[Task requirements] Word for word, restate the lines of the material below from its first line through the one containing "scores of the". Omit the rest.

[Source data]
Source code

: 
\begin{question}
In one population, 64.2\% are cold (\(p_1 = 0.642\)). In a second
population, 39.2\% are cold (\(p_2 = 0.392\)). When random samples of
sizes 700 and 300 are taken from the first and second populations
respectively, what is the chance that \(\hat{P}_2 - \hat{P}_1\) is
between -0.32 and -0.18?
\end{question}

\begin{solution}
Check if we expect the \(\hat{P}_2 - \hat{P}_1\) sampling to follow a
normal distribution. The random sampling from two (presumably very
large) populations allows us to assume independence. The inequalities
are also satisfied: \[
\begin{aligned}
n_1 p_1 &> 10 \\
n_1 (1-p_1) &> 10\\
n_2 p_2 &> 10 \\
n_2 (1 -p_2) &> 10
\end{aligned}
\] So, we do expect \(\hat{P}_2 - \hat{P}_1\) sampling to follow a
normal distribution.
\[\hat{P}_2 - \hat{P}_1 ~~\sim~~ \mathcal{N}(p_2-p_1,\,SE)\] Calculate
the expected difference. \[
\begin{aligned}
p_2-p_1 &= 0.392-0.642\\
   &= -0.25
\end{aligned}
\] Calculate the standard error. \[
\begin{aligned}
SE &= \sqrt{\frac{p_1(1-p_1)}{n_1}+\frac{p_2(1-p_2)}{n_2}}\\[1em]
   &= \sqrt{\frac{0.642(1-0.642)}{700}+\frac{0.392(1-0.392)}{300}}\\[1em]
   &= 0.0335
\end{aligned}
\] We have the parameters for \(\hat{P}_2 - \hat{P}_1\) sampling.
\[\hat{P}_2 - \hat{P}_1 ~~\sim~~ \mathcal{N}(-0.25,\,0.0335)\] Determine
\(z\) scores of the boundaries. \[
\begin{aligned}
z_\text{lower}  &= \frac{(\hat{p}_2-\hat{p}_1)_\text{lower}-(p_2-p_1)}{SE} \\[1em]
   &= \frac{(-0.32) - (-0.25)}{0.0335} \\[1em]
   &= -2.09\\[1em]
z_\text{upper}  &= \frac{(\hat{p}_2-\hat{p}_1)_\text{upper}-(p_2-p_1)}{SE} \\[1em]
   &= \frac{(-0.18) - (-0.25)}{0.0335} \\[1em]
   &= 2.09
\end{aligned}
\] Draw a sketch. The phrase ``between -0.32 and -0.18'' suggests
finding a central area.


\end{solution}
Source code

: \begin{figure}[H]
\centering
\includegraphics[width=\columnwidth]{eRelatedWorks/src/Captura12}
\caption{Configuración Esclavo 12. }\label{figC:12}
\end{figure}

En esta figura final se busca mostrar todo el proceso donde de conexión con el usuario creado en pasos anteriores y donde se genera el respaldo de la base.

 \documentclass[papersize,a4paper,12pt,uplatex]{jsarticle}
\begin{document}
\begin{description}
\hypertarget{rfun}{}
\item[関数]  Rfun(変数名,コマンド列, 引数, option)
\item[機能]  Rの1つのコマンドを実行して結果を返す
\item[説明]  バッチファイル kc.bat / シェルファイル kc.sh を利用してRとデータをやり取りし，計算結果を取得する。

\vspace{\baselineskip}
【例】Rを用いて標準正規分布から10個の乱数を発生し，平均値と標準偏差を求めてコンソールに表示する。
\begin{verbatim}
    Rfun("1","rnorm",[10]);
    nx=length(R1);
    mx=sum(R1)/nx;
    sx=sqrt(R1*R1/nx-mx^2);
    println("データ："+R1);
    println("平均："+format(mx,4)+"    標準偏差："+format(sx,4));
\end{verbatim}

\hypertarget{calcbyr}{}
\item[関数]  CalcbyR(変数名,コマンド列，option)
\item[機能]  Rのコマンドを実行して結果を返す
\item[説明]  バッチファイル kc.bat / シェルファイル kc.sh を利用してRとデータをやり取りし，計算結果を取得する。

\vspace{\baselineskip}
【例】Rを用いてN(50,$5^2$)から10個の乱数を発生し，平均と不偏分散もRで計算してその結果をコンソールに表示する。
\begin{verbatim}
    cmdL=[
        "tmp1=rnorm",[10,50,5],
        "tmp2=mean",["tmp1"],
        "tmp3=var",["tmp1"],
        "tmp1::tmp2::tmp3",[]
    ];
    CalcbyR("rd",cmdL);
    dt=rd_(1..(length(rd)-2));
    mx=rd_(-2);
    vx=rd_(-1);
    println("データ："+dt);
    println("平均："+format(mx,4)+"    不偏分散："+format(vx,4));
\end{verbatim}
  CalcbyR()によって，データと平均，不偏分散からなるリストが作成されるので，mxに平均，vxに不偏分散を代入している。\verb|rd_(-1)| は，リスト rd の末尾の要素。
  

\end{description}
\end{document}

[Response to the task]
Source code

: 
\begin{question}
In one population, 64.2\% are cold (\(p_1 = 0.642\)). In a second
population, 39.2\% are cold (\(p_2 = 0.392\)). When random samples of
sizes 700 and 300 are taken from the first and second populations
respectively, what is the chance that \(\hat{P}_2 - \hat{P}_1\) is
between -0.32 and -0.18?
\end{question}

\begin{solution}
Check if we expect the \(\hat{P}_2 - \hat{P}_1\) sampling to follow a
normal distribution. The random sampling from two (presumably very
large) populations allows us to assume independence. The inequalities
are also satisfied: \[
\begin{aligned}
n_1 p_1 &> 10 \\
n_1 (1-p_1) &> 10\\
n_2 p_2 &> 10 \\
n_2 (1 -p_2) &> 10
\end{aligned}
\] So, we do expect \(\hat{P}_2 - \hat{P}_1\) sampling to follow a
normal distribution.
\[\hat{P}_2 - \hat{P}_1 ~~\sim~~ \mathcal{N}(p_2-p_1,\,SE)\] Calculate
the expected difference. \[
\begin{aligned}
p_2-p_1 &= 0.392-0.642\\
   &= -0.25
\end{aligned}
\] Calculate the standard error. \[
\begin{aligned}
SE &= \sqrt{\frac{p_1(1-p_1)}{n_1}+\frac{p_2(1-p_2)}{n_2}}\\[1em]
   &= \sqrt{\frac{0.642(1-0.642)}{700}+\frac{0.392(1-0.392)}{300}}\\[1em]
   &= 0.0335
\end{aligned}
\] We have the parameters for \(\hat{P}_2 - \hat{P}_1\) sampling.
\[\hat{P}_2 - \hat{P}_1 ~~\sim~~ \mathcal{N}(-0.25,\,0.0335)\] Determine
\(z\) scores of the boundaries. \[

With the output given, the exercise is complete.